I had/ have a problem with frustration, usually its frustration around what I could do and now what I can do. Physically, I'm better, not great, but I was worse. So that's an improvement, but I seem to have a lesser ability to do tasks that were like second nature. At first I took my 'frustration' out on the hospital staff, then my wife. Neither was a good idea. I don't get physical about it but I can be like a bear with a sore head. Say one wrong thing and I'd fly off the handle The littlest things can set me off, I do not know why. At first I thought it maybe diet or medication related but I've altered things there, with little to no improvement. The dr's have been very quick to hand out the psych meds and this annoys me as its not an option I want to explore at this point.

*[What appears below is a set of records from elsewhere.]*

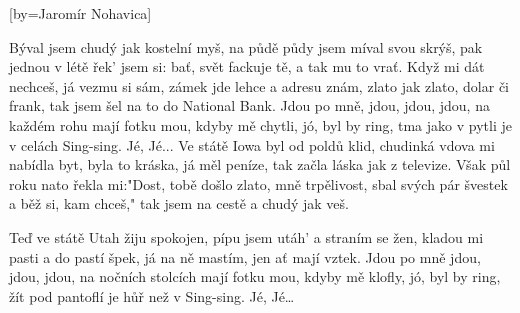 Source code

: [by={Jaromír Nohavica}]

\beginchorus{}
Býval jsem chudý jak kostelní myš,
na půdě půdy jsem míval svou skrýš,
\lrep{} pak jednou v létě řek' jsem si: bať,
svět fackuje tě, a tak mu to vrať. \rrep{}
Když mi dát nechceš, já vezmu si sám,
zámek jde lehce a adresu znám,
\lrep{} zlato jak zlato, dolar či frank,
tak jsem šel na to do National Bank. \rrep{}
Jdou po mně, jdou, jdou, jdou,
na každém rohu mají fotku mou,
kdyby mě chytli, jó, byl by ring,
tma jako v pytli je v celách Sing-sing. Jé, Jé... 
Ve státě Iowa byl od poldů klid,
chudinká vdova mi nabídla byt,
\lrep{} byla to kráska, já měl peníze,
tak začla láska jak z televize. \rrep{}
Však půl roku nato řekla mi:"Dost,
tobě došlo zlato, mně trpělivost,
\lrep{} sbal svých pár švestek a běž si, kam chceš,"
tak jsem na cestě a chudý jak veš. \rrep{}

Teď ve státě Utah žiju spokojen,
pípu jsem utáh' a straním se žen,
\lrep{} kladou mi pasti a do pastí špek,
já na ně mastím, jen ať mají vztek. \rrep{}
Jdou po mně jdou, jdou, jdou,
na nočních stolcích mají fotku mou,
kdyby mě klofly, jó, byl by ring,
žít pod pantoflí je hůř než v Sing-sing. Jé, Jé\ldots{}
\endchorus{}

\endsong{}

For those of us who have had intracranial surgery, lets face it, its a major, major operation. What's inside that box (your skull) is all the circuitry makes EVERYTHING work together. I've had a few operations now and with each one I've had a different set of symptoms and right from the very first surgery I have never gotten back to my previous "normal", each one has lowered my abilities and tolerances. After the first surgery I pushed myself to get back to work and I did, but at very reduced hours. Slowly (And I mean very slowly) eventually I recovered enough and did return full time. But since my last episode I can't even maintain a decent home routine let alone a workload. I try to vary my days with things I can do, but if I drive into town I need a co driver because if I get a headache in town, I'm stuck. I'm not safe to drive, not safe for me, my passengers or anybody else on the roads. And driving for me used to be my 'mellow time' not anymore. There is too much happening and I can't process it all. If I stay home and just clean I seem to over do it and pay in pain. It seems such a fineline between enough and too much and this annoys the living daylights outta me. I try to plan things, but it never works... ...pain dominates. So my angst builds cos I could and now I can't, my angst builds due to the awful pain, my angst builds cos I have to rely on others.
I ( and everybody around me) need 'me time' wind down, in my own company, where I can not fly off at others. Yes Im annoyed, yes I'm frustrated, but its not with others. In reality its with myself and focusing it on others around me ain't good for anybody. In times of clarity I have no problem with this theory at all but in times where things aren't that clear " don't cross my path, cos I'm about ready to kill" when I know I'm getting to that point. I need time. I used to draw, in pencil, so I 'try' to switch off into that now. I'm not as good as I was at drawing anymore but it takes me out of my own headspace, which is often what's needed. Just that break.
So that's what I do or try to do. I say 'try' as I'm not always successful but I try. Maybe you need to look at how you can switch off.
Joseph, Do you think the tension headaches are due to the new stressors of returning to work? See if you can do some relaxation breathing through them or try massage. My psychologist suggested that anger is a normal part of having brain issues be it TBI or SAH or even surgery. I think it’s a great move that you can identify the anger building. In my opinion it is much easier to deal with the known. From working with kids for 20 years, and their families, I know this - anger depletes the oxygen levels. If you make a fist and do deep breathing correctly, you cannot keep your hand from relaxing. So watch out for the cues your body gives, tightened jaws, gritting teeth, stomach tightens… When you feel that first thing that tells you your getting angry, breathe and breathe deep and slow.
Also I took the liberty and did a search on Psychology Today for therapists with backgrounds in TBI (they don’t list SAH) and CBT. Maybe one would be good for you to check in with. I’d ask if they have any experience with SAH. And remember a good therapist is like a good pair of shoes, it’s all about fit and comfort. Do they help accomplish your skills. I always go in with a goal in mind. It’s up to me to determine the path of my recovery. Good luck and let us know what’s working for you!